◆ Document images with source code:

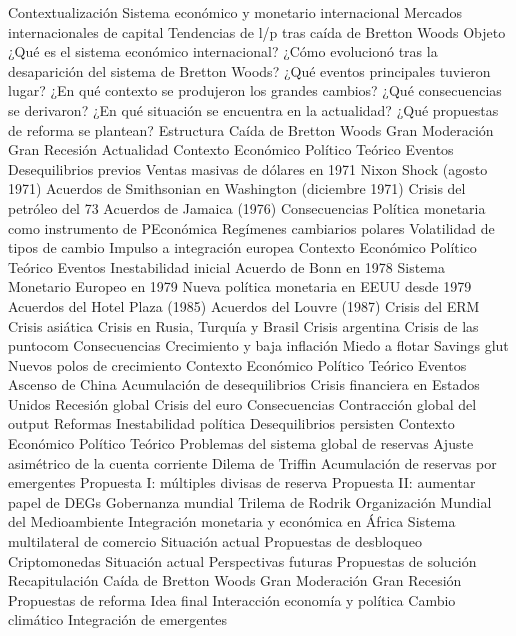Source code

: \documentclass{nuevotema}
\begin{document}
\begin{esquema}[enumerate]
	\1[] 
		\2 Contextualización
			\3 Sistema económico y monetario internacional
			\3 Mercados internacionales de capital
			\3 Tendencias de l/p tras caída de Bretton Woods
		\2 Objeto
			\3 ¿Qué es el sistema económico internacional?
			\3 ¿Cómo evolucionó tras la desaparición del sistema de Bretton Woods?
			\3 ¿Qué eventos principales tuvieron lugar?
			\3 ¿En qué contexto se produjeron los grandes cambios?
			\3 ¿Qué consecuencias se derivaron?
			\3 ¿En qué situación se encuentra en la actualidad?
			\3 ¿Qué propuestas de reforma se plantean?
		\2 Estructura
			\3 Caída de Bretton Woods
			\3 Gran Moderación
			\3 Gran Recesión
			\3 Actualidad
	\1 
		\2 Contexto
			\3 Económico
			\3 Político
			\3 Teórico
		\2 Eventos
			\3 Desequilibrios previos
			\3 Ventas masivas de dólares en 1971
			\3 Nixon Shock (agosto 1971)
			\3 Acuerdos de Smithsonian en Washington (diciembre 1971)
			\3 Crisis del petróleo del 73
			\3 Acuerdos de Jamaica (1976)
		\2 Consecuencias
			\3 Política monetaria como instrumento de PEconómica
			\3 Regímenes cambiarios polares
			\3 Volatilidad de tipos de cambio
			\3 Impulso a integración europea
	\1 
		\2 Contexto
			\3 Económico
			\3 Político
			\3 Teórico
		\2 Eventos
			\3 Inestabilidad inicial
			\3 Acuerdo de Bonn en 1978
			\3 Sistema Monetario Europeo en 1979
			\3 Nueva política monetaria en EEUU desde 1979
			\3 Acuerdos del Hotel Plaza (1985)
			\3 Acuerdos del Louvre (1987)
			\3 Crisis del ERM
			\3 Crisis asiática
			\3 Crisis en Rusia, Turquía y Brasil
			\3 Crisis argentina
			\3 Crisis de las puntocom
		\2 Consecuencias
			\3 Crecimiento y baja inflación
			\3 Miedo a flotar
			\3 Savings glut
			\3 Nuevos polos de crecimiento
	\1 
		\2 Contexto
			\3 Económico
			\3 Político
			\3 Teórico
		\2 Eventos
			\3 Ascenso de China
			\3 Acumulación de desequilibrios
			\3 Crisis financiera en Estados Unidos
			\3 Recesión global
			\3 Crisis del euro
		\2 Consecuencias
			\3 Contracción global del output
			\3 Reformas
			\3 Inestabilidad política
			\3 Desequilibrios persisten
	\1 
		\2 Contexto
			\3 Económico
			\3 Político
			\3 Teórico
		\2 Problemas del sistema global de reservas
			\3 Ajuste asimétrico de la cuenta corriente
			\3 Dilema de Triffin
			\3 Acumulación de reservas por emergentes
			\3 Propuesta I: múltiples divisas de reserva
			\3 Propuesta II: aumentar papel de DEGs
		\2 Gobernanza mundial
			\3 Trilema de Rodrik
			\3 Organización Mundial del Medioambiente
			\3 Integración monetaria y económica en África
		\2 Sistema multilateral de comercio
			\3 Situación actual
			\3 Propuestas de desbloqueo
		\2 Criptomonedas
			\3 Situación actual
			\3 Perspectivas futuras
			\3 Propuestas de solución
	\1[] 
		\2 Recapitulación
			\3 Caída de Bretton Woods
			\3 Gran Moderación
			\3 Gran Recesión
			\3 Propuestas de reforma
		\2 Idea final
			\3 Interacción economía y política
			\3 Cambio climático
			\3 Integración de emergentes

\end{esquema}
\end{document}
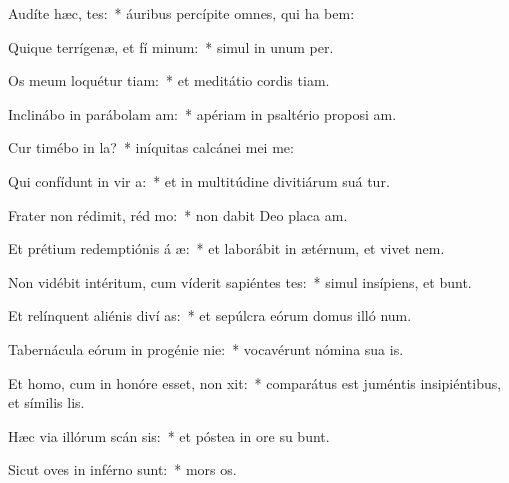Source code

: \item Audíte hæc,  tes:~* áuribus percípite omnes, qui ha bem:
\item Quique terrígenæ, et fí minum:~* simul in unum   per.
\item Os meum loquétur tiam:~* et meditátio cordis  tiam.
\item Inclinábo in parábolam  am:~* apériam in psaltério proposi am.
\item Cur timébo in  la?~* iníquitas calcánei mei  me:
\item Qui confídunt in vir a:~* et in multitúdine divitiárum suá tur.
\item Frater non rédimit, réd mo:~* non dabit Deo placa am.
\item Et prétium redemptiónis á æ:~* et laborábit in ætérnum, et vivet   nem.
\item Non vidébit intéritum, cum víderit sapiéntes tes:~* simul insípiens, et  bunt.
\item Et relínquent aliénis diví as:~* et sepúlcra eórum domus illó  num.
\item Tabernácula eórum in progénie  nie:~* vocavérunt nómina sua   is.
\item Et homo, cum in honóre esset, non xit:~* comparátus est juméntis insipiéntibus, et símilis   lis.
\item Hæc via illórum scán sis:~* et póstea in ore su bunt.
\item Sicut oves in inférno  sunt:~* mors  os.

◆ Problem statement: For each record above, write out its text exactly and skip any picture.

◆ Output of the task:
Source code

: \documentclass{nuevotema}
\begin{document}
\begin{esquema}[enumerate]
	\1[] 
		\2 Contextualización
			\3 Sistema económico y monetario internacional
			\3 Mercados internacionales de capital
			\3 Tendencias de l/p tras caída de Bretton Woods
		\2 Objeto
			\3 ¿Qué es el sistema económico internacional?
			\3 ¿Cómo evolucionó tras la desaparición del sistema de Bretton Woods?
			\3 ¿Qué eventos principales tuvieron lugar?
			\3 ¿En qué contexto se produjeron los grandes cambios?
			\3 ¿Qué consecuencias se derivaron?
			\3 ¿En qué situación se encuentra en la actualidad?
			\3 ¿Qué propuestas de reforma se plantean?
		\2 Estructura
			\3 Caída de Bretton Woods
			\3 Gran Moderación
			\3 Gran Recesión
			\3 Actualidad
	\1 
		\2 Contexto
			\3 Económico
			\3 Político
			\3 Teórico
		\2 Eventos
			\3 Desequilibrios previos
			\3 Ventas masivas de dólares en 1971
			\3 Nixon Shock (agosto 1971)
			\3 Acuerdos de Smithsonian en Washington (diciembre 1971)
			\3 Crisis del petróleo del 73
			\3 Acuerdos de Jamaica (1976)
		\2 Consecuencias
			\3 Política monetaria como instrumento de PEconómica
			\3 Regímenes cambiarios polares
			\3 Volatilidad de tipos de cambio
			\3 Impulso a integración europea
	\1 
		\2 Contexto
			\3 Económico
			\3 Político
			\3 Teórico
		\2 Eventos
			\3 Inestabilidad inicial
			\3 Acuerdo de Bonn en 1978
			\3 Sistema Monetario Europeo en 1979
			\3 Nueva política monetaria en EEUU desde 1979
			\3 Acuerdos del Hotel Plaza (1985)
			\3 Acuerdos del Louvre (1987)
			\3 Crisis del ERM
			\3 Crisis asiática
			\3 Crisis en Rusia, Turquía y Brasil
			\3 Crisis argentina
			\3 Crisis de las puntocom
		\2 Consecuencias
			\3 Crecimiento y baja inflación
			\3 Miedo a flotar
			\3 Savings glut
			\3 Nuevos polos de crecimiento
	\1 
		\2 Contexto
			\3 Económico
			\3 Político
			\3 Teórico
		\2 Eventos
			\3 Ascenso de China
			\3 Acumulación de desequilibrios
			\3 Crisis financiera en Estados Unidos
			\3 Recesión global
			\3 Crisis del euro
		\2 Consecuencias
			\3 Contracción global del output
			\3 Reformas
			\3 Inestabilidad política
			\3 Desequilibrios persisten
	\1 
		\2 Contexto
			\3 Económico
			\3 Político
			\3 Teórico
		\2 Problemas del sistema global de reservas
			\3 Ajuste asimétrico de la cuenta corriente
			\3 Dilema de Triffin
			\3 Acumulación de reservas por emergentes
			\3 Propuesta I: múltiples divisas de reserva
			\3 Propuesta II: aumentar papel de DEGs
		\2 Gobernanza mundial
			\3 Trilema de Rodrik
			\3 Organización Mundial del Medioambiente
			\3 Integración monetaria y económica en África
		\2 Sistema multilateral de comercio
			\3 Situación actual
			\3 Propuestas de desbloqueo
		\2 Criptomonedas
			\3 Situación actual
			\3 Perspectivas futuras
			\3 Propuestas de solución
	\1[] 
		\2 Recapitulación
			\3 Caída de Bretton Woods
			\3 Gran Moderación
			\3 Gran Recesión
			\3 Propuestas de reforma
		\2 Idea final
			\3 Interacción economía y política
			\3 Cambio climático
			\3 Integración de emergentes

\end{esquema}
\end{document}
Source code

: \item Audíte hæc,  tes:~* áuribus percípite omnes, qui ha bem:
\item Quique terrígenæ, et fí minum:~* simul in unum   per.
\item Os meum loquétur tiam:~* et meditátio cordis  tiam.
\item Inclinábo in parábolam  am:~* apériam in psaltério proposi am.
\item Cur timébo in  la?~* iníquitas calcánei mei  me:
\item Qui confídunt in vir a:~* et in multitúdine divitiárum suá tur.
\item Frater non rédimit, réd mo:~* non dabit Deo placa am.
\item Et prétium redemptiónis á æ:~* et laborábit in ætérnum, et vivet   nem.
\item Non vidébit intéritum, cum víderit sapiéntes tes:~* simul insípiens, et  bunt.
\item Et relínquent aliénis diví as:~* et sepúlcra eórum domus illó  num.
\item Tabernácula eórum in progénie  nie:~* vocavérunt nómina sua   is.
\item Et homo, cum in honóre esset, non xit:~* comparátus est juméntis insipiéntibus, et símilis   lis.
\item Hæc via illórum scán sis:~* et póstea in ore su bunt.
\item Sicut oves in inférno  sunt:~* mors  os.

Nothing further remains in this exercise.